■ **Your instructions**
From the entries that follow, copy each line in which "Mõlemad" appears.

■ **Provided entries**
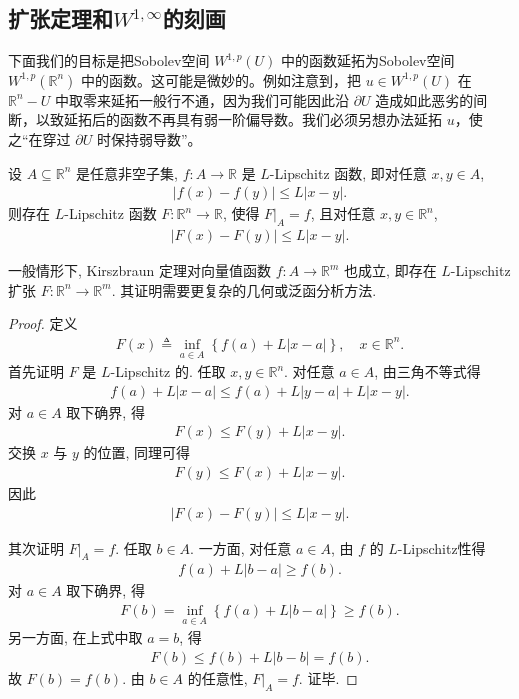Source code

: \documentclass[../../main.tex]{subfiles}
\begin{document}
\subsection{扩张定理和$W^{1,\infty}$的刻画}

下面我们的目标是把Sobolev空间 $W^{1,p}(U)$ 中的函数延拓为Sobolev空间 $W^{1,p}(\mathbb{R}^{n})$ 中的函数。这可能是微妙的。例如注意到，把 $u\in W^{1,p}(U)$ 在 $\mathbb{R}^{n}-U$ 中取零来延拓一般行不通，因为我们可能因此沿 $\partial U$ 造成如此恶劣的间断，以致延拓后的函数不再具有弱一阶偏导数。我们必须另想办法延拓 $u$，使之“在穿过 $\partial U$ 时保持弱导数”。

\begin{theorem}\label{theorem:实值-Kirszbraun扩张定理}
设 $A\subseteq\mathbb{R}^n$ 是任意非空子集, $f:A\to\mathbb{R}$ 是 $L$-Lipschitz 函数, 即对任意 $x,y\in A$,
\begin{align*}
|f(x)-f(y)|\leqslant L|x-y|.
\end{align*}
则存在 $L$-Lipschitz 函数 $F:\mathbb{R}^n\to\mathbb{R}$, 使得 $F|_A=f$, 且对任意 $x,y\in\mathbb{R}^n$,
\begin{align*}
|F(x)-F(y)|\leqslant L|x-y|.
\end{align*}
\end{theorem}
\begin{remark}
一般情形下, Kirszbraun 定理对向量值函数 $f:A\to\mathbb{R}^m$ 也成立, 即存在 $L$-Lipschitz 扩张 $F:\mathbb{R}^n\to\mathbb{R}^m$. 其证明需要更复杂的几何或泛函分析方法.
\end{remark}
\begin{proof}

定义
\begin{align*}
F(x)\triangleq\inf\limits_{a\in A}\left\{f(a)+L|x-a|\right\},\quad x\in\mathbb{R}^n.
\end{align*}
首先证明 $F$ 是 $L$-Lipschitz 的. 任取 $x,y\in\mathbb{R}^n$. 对任意 $a\in A$, 由三角不等式得
\begin{align*}
f(a)+L|x-a|\leqslant f(a)+L|y-a|+L|x-y|.
\end{align*}
对 $a\in A$ 取下确界, 得
\begin{align*}
F(x)\leqslant F(y)+L|x-y|.
\end{align*}
交换 $x$ 与 $y$ 的位置, 同理可得
\begin{align*}
F(y)\leqslant F(x)+L|x-y|.
\end{align*}
因此
\begin{align*}
|F(x)-F(y)|\leqslant L|x-y|.
\end{align*}

其次证明 $F|_A=f$. 任取 $b\in A$. 一方面, 对任意 $a\in A$, 由 $f$ 的 $L$-Lipschitz性得
\begin{align*}
f(a)+L|b-a|\geqslant f(b).
\end{align*}
对 $a\in A$ 取下确界, 得
\begin{align*}
F(b)=\inf\limits_{a\in A}\left\{f(a)+L|b-a|\right\}\geqslant f(b).
\end{align*}
另一方面, 在上式中取 $a=b$, 得
\begin{align*}
F(b)\leqslant f(b)+L|b-b|=f(b).
\end{align*}
故 $F(b)=f(b)$. 由 $b\in A$ 的任意性, $F|_A=f$. 证毕.
\end{proof}
\end{document}
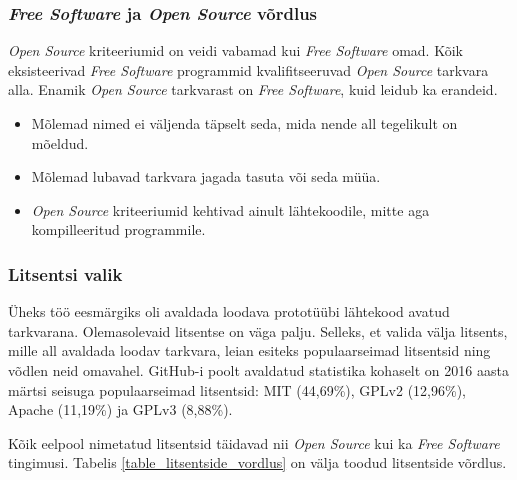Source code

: \documentclass[a4paper,12pt]{article} %
\begin{document}
\subsubsection{\textit{Free Software} ja \textit{Open Source} võrdlus}
\textit{Open Source} kriteeriumid on veidi vabamad kui \textit{Free Software} omad. Kõik eksisteerivad \textit{Free Software} programmid kvalifitseeruvad \textit{Open Source} tarkvara alla. Enamik \textit{Open Source} tarkvarast on \textit{Free Software}, kuid leidub ka erandeid.
\cite{OS_VS_FS}
\begin{itemize}
\item Mõlemad nimed ei väljenda täpselt seda, mida nende all tegelikult on mõeldud.
\item Mõlemad lubavad tarkvara jagada tasuta või seda müüa.
\item \textit{Open Source} kriteeriumid kehtivad ainult lähtekoodile, mitte aga kompilleeritud programmile.
\end{itemize}
\subsubsection{Litsentsi valik}
Üheks töö eesmärgiks oli avaldada loodava prototüübi lähtekood avatud tarkvarana. Olemasolevaid litsentse on väga palju. Selleks, et valida välja litsents, mille all avaldada loodav tarkvara, leian esiteks populaarseimad litsentsid ning võdlen neid omavahel.
GitHub-i poolt avaldatud statistika kohaselt on 2016 aasta märtsi seisuga populaarseimad litsentsid: MIT (44,69\%), GPLv2 (12,96\%), Apache (11,19\%) ja GPLv3 (8,88\%). \cite{GitHub_Opensource_Licence_Usage}\par
Kõik eelpool nimetatud litsentsid täidavad nii \textit{Open Source} kui ka \textit{Free Software} tingimusi. Tabelis \ref{table_litsentside_vordlus} on välja toodud litsentside võrdlus.
\end{document}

■ **Your response**
\item Mõlemad nimed ei väljenda täpselt seda, mida nende all tegelikult on mõeldud.
\item Mõlemad lubavad tarkvara jagada tasuta või seda müüa.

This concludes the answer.